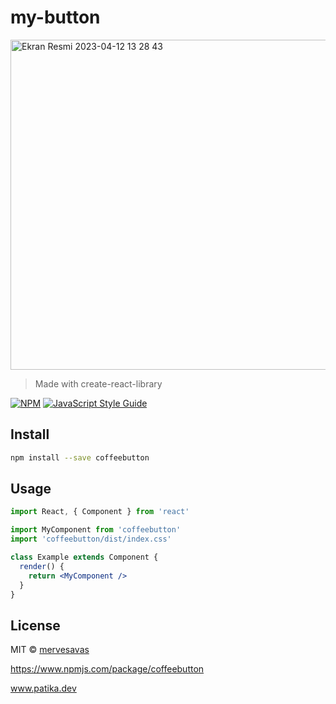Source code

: # my-button

<img width="528" alt="Ekran Resmi 2023-04-12 13 28 43" src="https://user-images.githubusercontent.com/86923236/231431680-c7555ca7-7e52-4d93-95d6-a975ac50785c.png">


> Made with create-react-library

[![NPM](https://img.shields.io/npm/v/my-button.svg)](https://www.npmjs.com/package/my-button) [![JavaScript Style Guide](https://img.shields.io/badge/code_style-standard-brightgreen.svg)](https://standardjs.com)

## Install

```bash
npm install --save coffeebutton
```

## Usage

```jsx
import React, { Component } from 'react'

import MyComponent from 'coffeebutton'
import 'coffeebutton/dist/index.css'

class Example extends Component {
  render() {
    return <MyComponent />
  }
}
```

## License

MIT © [mervesavas](https://github.com/mervesavas)

https://www.npmjs.com/package/coffeebutton

www.patika.dev 
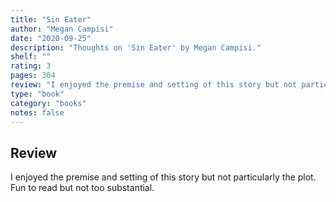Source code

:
 ```yaml
---
title: "Sin Eater"
author: "Megan Campisi"
date: "2020-09-25"
description: "Thoughts on 'Sin Eater' by Megan Campisi."
shelf: ""
rating: 3
pages: 304
review: "I enjoyed the premise and setting of this story but not particularly the plot. Fun to read but not too substantial."
type: "book"
category: "books"
notes: false
---
```


## Review

I enjoyed the premise and setting of this story but not particularly the plot. Fun to read but not too substantial.
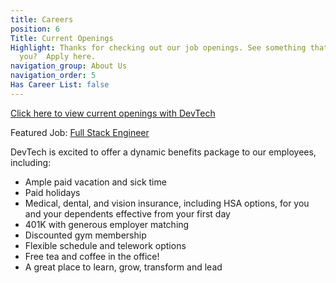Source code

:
 ```yaml
---
title: Careers
position: 6
Title: Current Openings
Highlight: Thanks for checking out our job openings. See something that interests
  you?  Apply here.
navigation_group: About Us
navigation_order: 5
Has Career List: false
---
```


[Click here to view current openings with DevTech](https://jobs.talent.dynamics.com/jobs/devtechsys.com/2)

Featured Job: [Full Stack Engineer](https://devtechsys.bamboohr.com/jobs/)

DevTech is excited to offer a dynamic benefits package to our employees, including:
* Ample paid vacation and sick time 
* Paid holidays
* Medical, dental, and vision insurance, including HSA options, for you and your dependents effective from your first day 
* 401K with generous employer matching
* Discounted gym membership
* Flexible schedule and telework options
* Free tea and coffee in the office!
* A great place to learn, grow, transform and lead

■ What this task involves
Every line containing the word "including" must be copied from the material above.

■ Written solution
DevTech is excited to offer a dynamic benefits package to our employees, including:
* Medical, dental, and vision insurance, including HSA options, for you and your dependents effective from your first day 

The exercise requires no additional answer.